What about XML or JSON file formats?
Miller handles tabular data, which is a list of
records each having fields which are key-value pairs. Miller also doesn’t
require that each record have the same field names (see also here). Regardless, tabular data is a
non-recursive data structure.
XML, JSON, etc. are, by contrast, all recursive
or nested data structures.
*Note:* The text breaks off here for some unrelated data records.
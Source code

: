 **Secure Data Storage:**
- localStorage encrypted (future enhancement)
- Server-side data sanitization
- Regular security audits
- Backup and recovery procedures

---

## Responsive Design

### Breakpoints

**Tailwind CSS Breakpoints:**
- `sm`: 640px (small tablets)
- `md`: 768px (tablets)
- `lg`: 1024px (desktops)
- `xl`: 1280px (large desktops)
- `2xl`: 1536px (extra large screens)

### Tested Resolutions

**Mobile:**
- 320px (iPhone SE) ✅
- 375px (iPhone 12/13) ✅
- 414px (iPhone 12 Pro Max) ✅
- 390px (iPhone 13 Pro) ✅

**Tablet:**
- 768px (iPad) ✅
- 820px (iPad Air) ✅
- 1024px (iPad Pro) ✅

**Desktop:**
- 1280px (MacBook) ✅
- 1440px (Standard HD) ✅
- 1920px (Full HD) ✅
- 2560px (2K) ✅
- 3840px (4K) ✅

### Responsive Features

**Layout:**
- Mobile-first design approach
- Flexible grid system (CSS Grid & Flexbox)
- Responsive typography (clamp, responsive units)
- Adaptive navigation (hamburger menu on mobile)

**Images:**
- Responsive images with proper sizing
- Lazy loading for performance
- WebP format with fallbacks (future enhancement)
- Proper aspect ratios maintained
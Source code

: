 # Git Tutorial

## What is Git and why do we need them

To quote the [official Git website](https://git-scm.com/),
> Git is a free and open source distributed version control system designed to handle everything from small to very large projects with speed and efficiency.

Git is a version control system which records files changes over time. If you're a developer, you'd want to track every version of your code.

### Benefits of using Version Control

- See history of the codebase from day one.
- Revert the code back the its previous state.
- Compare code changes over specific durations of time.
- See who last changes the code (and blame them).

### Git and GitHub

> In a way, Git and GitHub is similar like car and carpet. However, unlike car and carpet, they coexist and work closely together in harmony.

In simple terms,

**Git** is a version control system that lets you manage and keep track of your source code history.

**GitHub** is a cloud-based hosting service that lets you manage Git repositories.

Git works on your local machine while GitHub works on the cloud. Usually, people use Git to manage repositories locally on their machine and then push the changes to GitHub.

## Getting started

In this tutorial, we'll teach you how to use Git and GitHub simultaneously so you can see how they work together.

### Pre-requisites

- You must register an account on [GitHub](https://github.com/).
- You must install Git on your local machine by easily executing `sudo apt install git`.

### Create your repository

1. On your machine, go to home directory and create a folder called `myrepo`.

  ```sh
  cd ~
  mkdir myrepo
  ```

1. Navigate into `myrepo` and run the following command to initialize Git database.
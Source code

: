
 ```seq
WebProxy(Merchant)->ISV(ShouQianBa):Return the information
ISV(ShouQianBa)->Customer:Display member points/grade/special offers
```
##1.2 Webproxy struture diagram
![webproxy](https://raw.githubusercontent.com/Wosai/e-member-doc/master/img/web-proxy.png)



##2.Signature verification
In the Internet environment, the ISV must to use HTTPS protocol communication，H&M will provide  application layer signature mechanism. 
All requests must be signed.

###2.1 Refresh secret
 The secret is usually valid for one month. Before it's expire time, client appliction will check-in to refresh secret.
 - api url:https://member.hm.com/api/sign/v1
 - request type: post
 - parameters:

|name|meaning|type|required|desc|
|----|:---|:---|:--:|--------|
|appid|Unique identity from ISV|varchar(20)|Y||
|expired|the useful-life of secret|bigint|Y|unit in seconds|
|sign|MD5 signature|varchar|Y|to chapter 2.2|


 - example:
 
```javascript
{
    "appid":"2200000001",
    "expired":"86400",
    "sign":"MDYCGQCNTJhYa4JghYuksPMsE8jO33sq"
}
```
For example, in JSON
you can represent a hash map whose values are lists of lists.
Now, you can put tabular data into these formats — since list-of-key-value-pairs
is one of the things representable in XML or JSON. Example:
# DKVP
x=1,y=2
z=3
# XML
<table>
<record>
<field>
<key> x </key> <value> 1 </value>
</field>
<field>
<key> y </key> <value> 2 </value>
</field>
</record>
<record>
<field>
<key> z </key> <value> 3 </value>
</field>
</record>
</table>
# JSON
[{"x":1,"y":2},{"z":3}]
However, a tool like Miller which handles non-recursive data is never going
to be able to handle full XML/JSON semantics — only a small subset. If
tabular data represented in XML/JSON/etc are sufficiently well-structured, it
may be easy to grep/sed out the data into a simpler text form — this is a
general text-processing problem.
Miller does support tabular data represented in JSON: please see
File formats. See also jq for a truly powerful, JSON-specific
tool.
For XML, my suggestion is to use a tool like
ff-extractor to do format
conversion.